Yerba Buena Perry, NYC
e have all suffered from a dismal summer: the acerbic recession was never mollified by warm weather and sunny skies, Adam Sandler’s summer comedy was about a dying guy, and comfort food restaurants — “T Poutine, “Gus and Gabriel, and “DBGB — are opening up without any respect for the fact that at some point in our lives we might have to put on a bathing suit again. It is now the end of August and, headstrong as us New Yorkers may be, it is time we own up to the fact that summer just isn’t going to come.
That being said, literal-mindedness will get us nowhere. Summer is not just a season; it is, to many individuals, a feeling, a flavour, even, a way of life. One such New Yorker is restaurateur Christopher Gilman (The Palm), a fertile entrepreneur whose labour produces such glorious fruit it is as if the most verdant of all seasons follows him everywhere. Now that Gilman is partering with acclaimed Latin chef Julian Medina in Yerba Buena Perry, Yerba Buena’s second location, the west village can finally anticipate some abiding heat.
But don’t take my lame metaphor too literally, Yerba Buena Perry — a chic 65-seat, Havana-inspired space, complimented by the tangy flavours and breezy colors of the tropics — is subtle in its attempts to invoke any kind of torrid surroundings. After all, the menu, borrowing cuisines from Peru, Cuba, Argentina, Colombia, Mexico, and Spain, is spicy enough to generate heat on its own. Rife with tangy, exotic flavours, the card’s highlights include: the flounder ceviche with habanero, avocado, red onions, and cilantro; the tamarind glazed duck confit with mango and fried duck egg; the roasted suckling pig with yucca puree and habanero tomato salsa; and the hearts of palm fries with yerba mate ketchup.
Of course heat is only appreciated when there is an option to cool down and what better way to ameliorate a burning pallet than with a beverage (or two)?
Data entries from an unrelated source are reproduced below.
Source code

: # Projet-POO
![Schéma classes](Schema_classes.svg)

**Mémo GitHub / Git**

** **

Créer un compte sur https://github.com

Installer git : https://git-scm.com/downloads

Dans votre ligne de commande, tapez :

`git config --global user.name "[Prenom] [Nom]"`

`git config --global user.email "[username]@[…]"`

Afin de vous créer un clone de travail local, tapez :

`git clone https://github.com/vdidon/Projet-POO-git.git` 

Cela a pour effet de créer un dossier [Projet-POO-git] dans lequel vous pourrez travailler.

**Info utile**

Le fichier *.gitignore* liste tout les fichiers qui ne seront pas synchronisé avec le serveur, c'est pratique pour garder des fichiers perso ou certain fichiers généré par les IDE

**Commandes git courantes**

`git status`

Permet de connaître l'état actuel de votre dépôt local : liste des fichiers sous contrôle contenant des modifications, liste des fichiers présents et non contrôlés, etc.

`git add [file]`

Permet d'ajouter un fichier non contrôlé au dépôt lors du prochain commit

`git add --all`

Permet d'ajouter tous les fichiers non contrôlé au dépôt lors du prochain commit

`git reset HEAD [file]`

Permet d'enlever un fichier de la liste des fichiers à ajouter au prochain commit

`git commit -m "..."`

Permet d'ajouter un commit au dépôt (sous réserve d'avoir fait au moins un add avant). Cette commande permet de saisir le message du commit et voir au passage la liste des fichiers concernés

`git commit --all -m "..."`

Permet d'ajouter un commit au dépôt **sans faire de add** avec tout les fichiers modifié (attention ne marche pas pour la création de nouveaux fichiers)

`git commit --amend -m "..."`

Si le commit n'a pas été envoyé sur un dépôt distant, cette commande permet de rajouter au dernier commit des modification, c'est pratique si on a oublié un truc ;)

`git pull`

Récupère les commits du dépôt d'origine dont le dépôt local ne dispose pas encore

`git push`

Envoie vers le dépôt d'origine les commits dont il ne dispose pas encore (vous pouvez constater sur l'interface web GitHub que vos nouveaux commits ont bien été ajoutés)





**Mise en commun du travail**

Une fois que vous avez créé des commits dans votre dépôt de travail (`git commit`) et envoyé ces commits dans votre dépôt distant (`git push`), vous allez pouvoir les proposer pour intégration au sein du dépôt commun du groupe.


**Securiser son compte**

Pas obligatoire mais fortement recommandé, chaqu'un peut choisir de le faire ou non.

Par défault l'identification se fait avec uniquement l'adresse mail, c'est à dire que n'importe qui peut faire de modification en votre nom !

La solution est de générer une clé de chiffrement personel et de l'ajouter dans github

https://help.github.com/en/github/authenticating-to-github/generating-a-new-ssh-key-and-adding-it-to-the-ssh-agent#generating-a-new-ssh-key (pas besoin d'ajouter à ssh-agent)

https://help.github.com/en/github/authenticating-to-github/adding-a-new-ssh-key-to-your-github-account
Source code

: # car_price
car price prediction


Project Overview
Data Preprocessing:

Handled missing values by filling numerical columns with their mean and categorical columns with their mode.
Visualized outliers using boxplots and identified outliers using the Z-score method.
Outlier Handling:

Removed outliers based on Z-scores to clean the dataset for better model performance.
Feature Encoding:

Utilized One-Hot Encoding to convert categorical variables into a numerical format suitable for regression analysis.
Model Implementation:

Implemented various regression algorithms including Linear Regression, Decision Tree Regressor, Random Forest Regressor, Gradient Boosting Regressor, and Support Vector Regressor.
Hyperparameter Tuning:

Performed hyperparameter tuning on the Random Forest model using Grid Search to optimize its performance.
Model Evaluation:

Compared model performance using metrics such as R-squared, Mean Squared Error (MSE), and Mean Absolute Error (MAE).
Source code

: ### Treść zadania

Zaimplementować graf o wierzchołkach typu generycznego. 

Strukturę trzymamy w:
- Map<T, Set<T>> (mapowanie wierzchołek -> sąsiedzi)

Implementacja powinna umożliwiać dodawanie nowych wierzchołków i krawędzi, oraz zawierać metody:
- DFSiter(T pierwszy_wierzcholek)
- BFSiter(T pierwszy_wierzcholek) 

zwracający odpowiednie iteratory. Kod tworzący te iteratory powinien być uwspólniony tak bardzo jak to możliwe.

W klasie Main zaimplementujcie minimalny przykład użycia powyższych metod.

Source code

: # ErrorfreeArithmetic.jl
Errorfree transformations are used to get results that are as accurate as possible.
Featuring a gambit of libations prepared with pisco, mezcal, tequila, and rum, Yerba Buena Perry’s cocktail list has more than a few gems. I suggest the El ChupaCabra, Yerba’s version of a Margarita, made with herradura blanco, cucumbers, hot sauce and lime; or the blackberry gimlet, a blend of vodka blackberries and lime.
For those of us who are yet to succumb to snowbird status, Yerba Buena Perry is a viable, youthful option. Otherwise, you can always try Jet Blue…. but something tells me their meals aren’t as good.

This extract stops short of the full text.